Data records
********

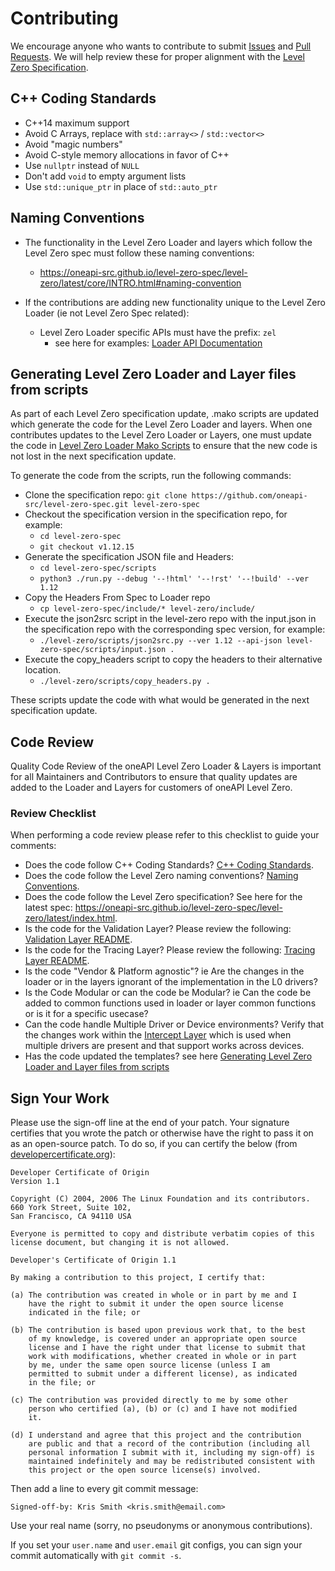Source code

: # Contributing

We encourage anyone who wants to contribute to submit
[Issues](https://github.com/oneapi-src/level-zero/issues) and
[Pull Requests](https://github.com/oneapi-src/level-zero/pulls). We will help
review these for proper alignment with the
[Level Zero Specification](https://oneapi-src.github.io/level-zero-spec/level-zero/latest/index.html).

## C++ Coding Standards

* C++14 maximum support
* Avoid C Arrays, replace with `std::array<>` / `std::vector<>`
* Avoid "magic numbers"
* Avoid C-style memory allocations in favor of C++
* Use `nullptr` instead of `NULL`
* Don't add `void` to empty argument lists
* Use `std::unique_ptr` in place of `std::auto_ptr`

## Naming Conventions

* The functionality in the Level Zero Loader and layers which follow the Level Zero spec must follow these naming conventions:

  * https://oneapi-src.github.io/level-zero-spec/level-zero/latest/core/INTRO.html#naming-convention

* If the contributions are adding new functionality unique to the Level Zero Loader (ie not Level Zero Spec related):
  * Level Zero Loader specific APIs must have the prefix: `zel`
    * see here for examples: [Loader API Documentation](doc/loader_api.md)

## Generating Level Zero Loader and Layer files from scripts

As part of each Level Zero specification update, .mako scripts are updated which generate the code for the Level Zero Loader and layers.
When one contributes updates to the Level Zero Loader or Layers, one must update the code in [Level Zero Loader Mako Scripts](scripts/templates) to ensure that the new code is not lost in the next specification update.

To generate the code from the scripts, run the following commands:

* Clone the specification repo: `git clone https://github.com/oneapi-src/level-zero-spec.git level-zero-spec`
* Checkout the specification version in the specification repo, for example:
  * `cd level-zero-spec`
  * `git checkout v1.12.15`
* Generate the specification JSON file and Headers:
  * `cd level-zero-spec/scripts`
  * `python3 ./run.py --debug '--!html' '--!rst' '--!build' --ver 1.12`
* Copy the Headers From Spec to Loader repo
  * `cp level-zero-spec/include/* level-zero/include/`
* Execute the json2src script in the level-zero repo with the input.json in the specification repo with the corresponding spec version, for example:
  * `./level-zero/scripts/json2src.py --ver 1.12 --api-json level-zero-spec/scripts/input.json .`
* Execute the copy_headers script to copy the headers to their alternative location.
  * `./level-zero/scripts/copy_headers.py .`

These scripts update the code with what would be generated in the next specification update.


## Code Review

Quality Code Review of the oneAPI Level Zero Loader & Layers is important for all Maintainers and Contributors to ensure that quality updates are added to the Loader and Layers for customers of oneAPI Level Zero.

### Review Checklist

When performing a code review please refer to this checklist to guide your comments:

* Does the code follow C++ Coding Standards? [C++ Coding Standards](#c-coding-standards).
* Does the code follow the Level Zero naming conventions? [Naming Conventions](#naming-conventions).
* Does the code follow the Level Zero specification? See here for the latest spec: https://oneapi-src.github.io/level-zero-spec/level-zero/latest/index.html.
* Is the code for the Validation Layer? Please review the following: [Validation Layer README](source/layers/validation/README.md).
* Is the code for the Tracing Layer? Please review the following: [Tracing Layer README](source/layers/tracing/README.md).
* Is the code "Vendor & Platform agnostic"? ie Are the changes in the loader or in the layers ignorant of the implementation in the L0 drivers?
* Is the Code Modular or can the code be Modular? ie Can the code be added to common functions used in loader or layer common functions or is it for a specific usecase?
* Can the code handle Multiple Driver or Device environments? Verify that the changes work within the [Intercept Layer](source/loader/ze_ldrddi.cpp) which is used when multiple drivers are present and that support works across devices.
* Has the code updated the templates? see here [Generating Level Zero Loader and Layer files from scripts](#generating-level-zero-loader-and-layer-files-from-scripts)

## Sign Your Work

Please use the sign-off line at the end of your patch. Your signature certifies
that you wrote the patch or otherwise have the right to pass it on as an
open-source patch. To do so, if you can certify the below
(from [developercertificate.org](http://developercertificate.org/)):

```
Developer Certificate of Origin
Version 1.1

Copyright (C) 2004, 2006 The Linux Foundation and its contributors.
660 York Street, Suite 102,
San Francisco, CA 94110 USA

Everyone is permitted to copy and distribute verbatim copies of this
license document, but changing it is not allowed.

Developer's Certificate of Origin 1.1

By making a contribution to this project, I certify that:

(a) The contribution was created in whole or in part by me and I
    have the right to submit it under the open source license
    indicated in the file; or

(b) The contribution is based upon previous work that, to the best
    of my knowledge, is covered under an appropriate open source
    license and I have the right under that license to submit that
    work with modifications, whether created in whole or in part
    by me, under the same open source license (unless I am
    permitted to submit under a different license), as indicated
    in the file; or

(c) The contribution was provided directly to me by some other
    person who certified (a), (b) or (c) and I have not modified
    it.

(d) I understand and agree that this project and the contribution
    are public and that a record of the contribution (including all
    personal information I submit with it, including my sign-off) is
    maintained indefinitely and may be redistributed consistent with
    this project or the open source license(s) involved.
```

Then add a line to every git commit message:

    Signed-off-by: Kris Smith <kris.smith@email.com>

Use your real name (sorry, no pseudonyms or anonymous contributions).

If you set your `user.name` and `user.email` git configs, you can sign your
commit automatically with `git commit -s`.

********

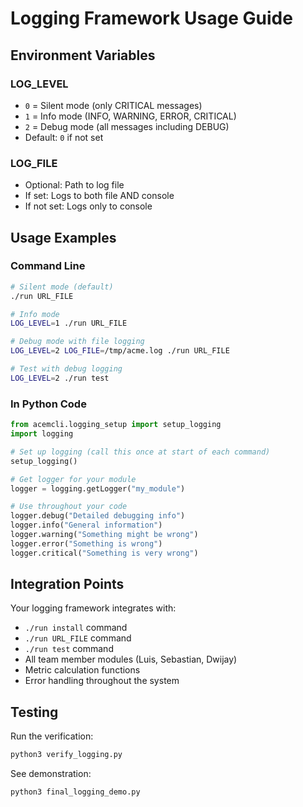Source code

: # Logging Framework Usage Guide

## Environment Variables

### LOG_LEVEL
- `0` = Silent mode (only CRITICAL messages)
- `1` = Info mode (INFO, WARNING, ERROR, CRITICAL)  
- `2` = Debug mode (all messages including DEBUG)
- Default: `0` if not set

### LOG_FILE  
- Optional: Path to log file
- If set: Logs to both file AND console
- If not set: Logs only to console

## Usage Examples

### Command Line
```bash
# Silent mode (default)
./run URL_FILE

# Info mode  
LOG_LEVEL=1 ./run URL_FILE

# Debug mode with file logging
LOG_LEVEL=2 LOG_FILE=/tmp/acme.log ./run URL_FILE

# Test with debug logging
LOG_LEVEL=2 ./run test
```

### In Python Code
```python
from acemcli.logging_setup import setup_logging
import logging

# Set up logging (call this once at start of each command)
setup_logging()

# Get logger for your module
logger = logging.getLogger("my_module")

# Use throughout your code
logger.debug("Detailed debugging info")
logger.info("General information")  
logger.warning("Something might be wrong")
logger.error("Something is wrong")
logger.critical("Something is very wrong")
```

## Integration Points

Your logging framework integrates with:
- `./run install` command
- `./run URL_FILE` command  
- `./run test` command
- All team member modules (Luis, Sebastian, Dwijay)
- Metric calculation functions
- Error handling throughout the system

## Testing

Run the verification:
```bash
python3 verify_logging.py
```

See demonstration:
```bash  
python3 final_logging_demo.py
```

********

** Exercise objective **
Line count for the word "information": give the number of lines in the entries above that contain it, and nothing more.

** Answer box **
2